Внезапно ее охватил страх.
— Пожалуйста. Не надо…
— Не надо… что? — Он крепко сжал ее локоть. — Не надо целовать вас? Не надо ласкать, чтобы доставить удовольствие?
— Н‑нет. То есть я имела в виду — да. — Она совсем запуталась. — Вы… вы слишком опасны.
— Не для вас. — Он принялся расплетать ее косу и распустил ей волосы.
Дженис закрыла глаза и прошептала:
— Я не могу… Я добропорядочная девушка, и мне не следовало приходить сюда. Не знаю, что на меня нашло.
— Тш‑ш. — Люк подвел ее к скамье. — Мы не станем ничего делать против вашего желания.
Дженис осторожно уселась, плотно зажав руки между коленями. По телу пробежала дрожь облегчения, но страх так и не покинул ее — она по‑прежнему боялась той стороны жизни, исследовать которую начала с этим невозможным мистером Каллаханом (краткий эпизод с Финном не в счет).

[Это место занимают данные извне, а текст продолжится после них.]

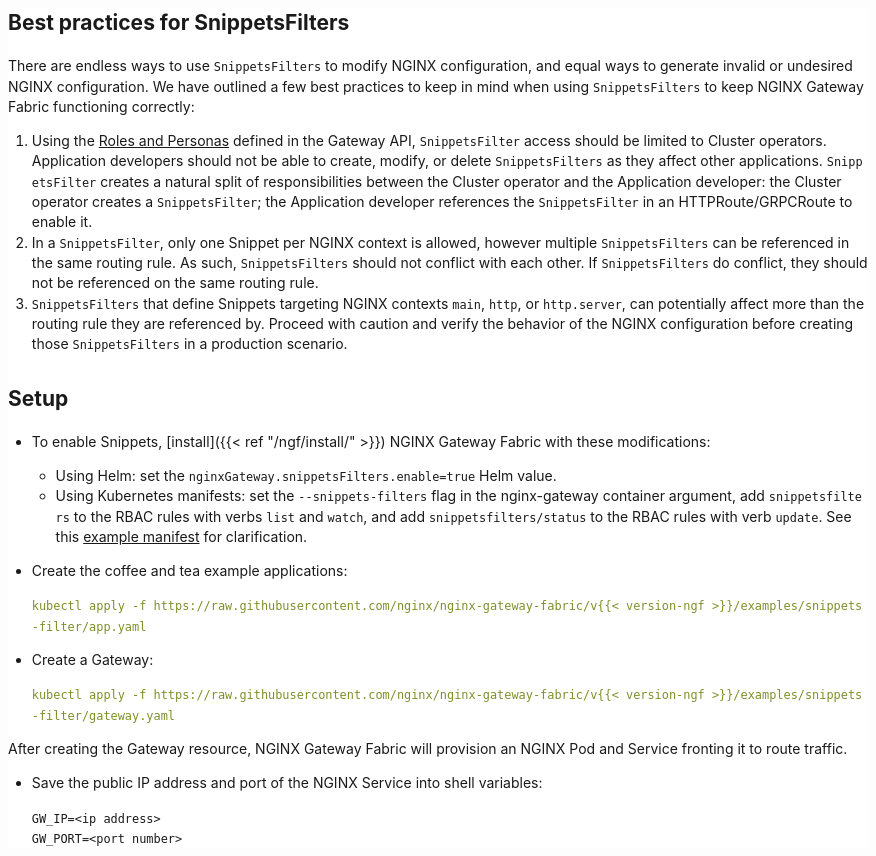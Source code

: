 ## Best practices for SnippetsFilters

There are endless ways to use `SnippetsFilters` to modify NGINX configuration, and equal ways to generate invalid or undesired NGINX configuration.
We have outlined a few best practices to keep in mind when using `SnippetsFilters` to keep NGINX Gateway Fabric functioning correctly:

1. Using the [Roles and Personas](https://gateway-api.sigs.k8s.io/concepts/roles-and-personas/) defined in the Gateway API, `SnippetsFilter` access
   should be limited to Cluster operators. Application developers should not be able to create, modify, or delete `SnippetsFilters` as they affect other applications.
   `SnippetsFilter` creates a natural split of responsibilities between the Cluster operator and the Application developer: the Cluster operator creates a `SnippetsFilter`; the Application developer references the `SnippetsFilter` in an HTTPRoute/GRPCRoute to enable it.
1. In a `SnippetsFilter`, only one Snippet per NGINX context is allowed, however multiple `SnippetsFilters` can be referenced in the same routing rule. As such, `SnippetsFilters` should not conflict with each other. If `SnippetsFilters` do conflict, they should not be referenced on the same routing rule.
1. `SnippetsFilters` that define Snippets targeting NGINX contexts `main`, `http`, or `http.server`, can potentially affect more than the routing rule they are referenced by. Proceed with caution and verify the behavior of the NGINX configuration before creating those `SnippetsFilters` in a production scenario.

## Setup

- To enable Snippets, [install]({{< ref "/ngf/install/" >}}) NGINX Gateway Fabric with these modifications:

  - Using Helm: set the `nginxGateway.snippetsFilters.enable=true` Helm value.
  - Using Kubernetes manifests: set the `--snippets-filters` flag in the nginx-gateway container argument, add `snippetsfilters` to the RBAC
    rules with verbs `list` and `watch`, and add `snippetsfilters/status` to the RBAC rules with verb `update`. See this [example manifest](https://raw.githubusercontent.com/nginx/nginx-gateway-fabric/main/deploy/snippets-filters/deploy.yaml) for clarification.

- Create the coffee and tea example applications:

  ```yaml
  kubectl apply -f https://raw.githubusercontent.com/nginx/nginx-gateway-fabric/v{{< version-ngf >}}/examples/snippets-filter/app.yaml
  ```

- Create a Gateway:

  ```yaml
  kubectl apply -f https://raw.githubusercontent.com/nginx/nginx-gateway-fabric/v{{< version-ngf >}}/examples/snippets-filter/gateway.yaml
  ```

After creating the Gateway resource, NGINX Gateway Fabric will provision an NGINX Pod and Service fronting it to route traffic.

- Save the public IP address and port of the NGINX Service into shell variables:

  ```text
  GW_IP=<ip address>
  GW_PORT=<port number>
  ```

С грумом она сама себя не узнавала: ей открылись такие глубины, о существовании которых в себе Дженис даже не подозревала.
— Почему вы не воспользовались услугами одной из гостий ранее?
— Потому что не мог доверить им столь деликатное дело. Если бы герцог о чем‑то догадался, меня бы тут же уволили.
— А как вы поняли, что на меня можно положиться?
— По вашему поцелую, конечно. А кроме того, я быстро понял, что вы очень находчивы, сообразительны и умеете хранить секреты.
— И как вам это удалось?
— Я заметил, как хорошо вы скрываете свою истинную натуру. С виду вы немного замкнуты, упрямы и подозрительны, но в душе авантюристка и дерзкая шалунья.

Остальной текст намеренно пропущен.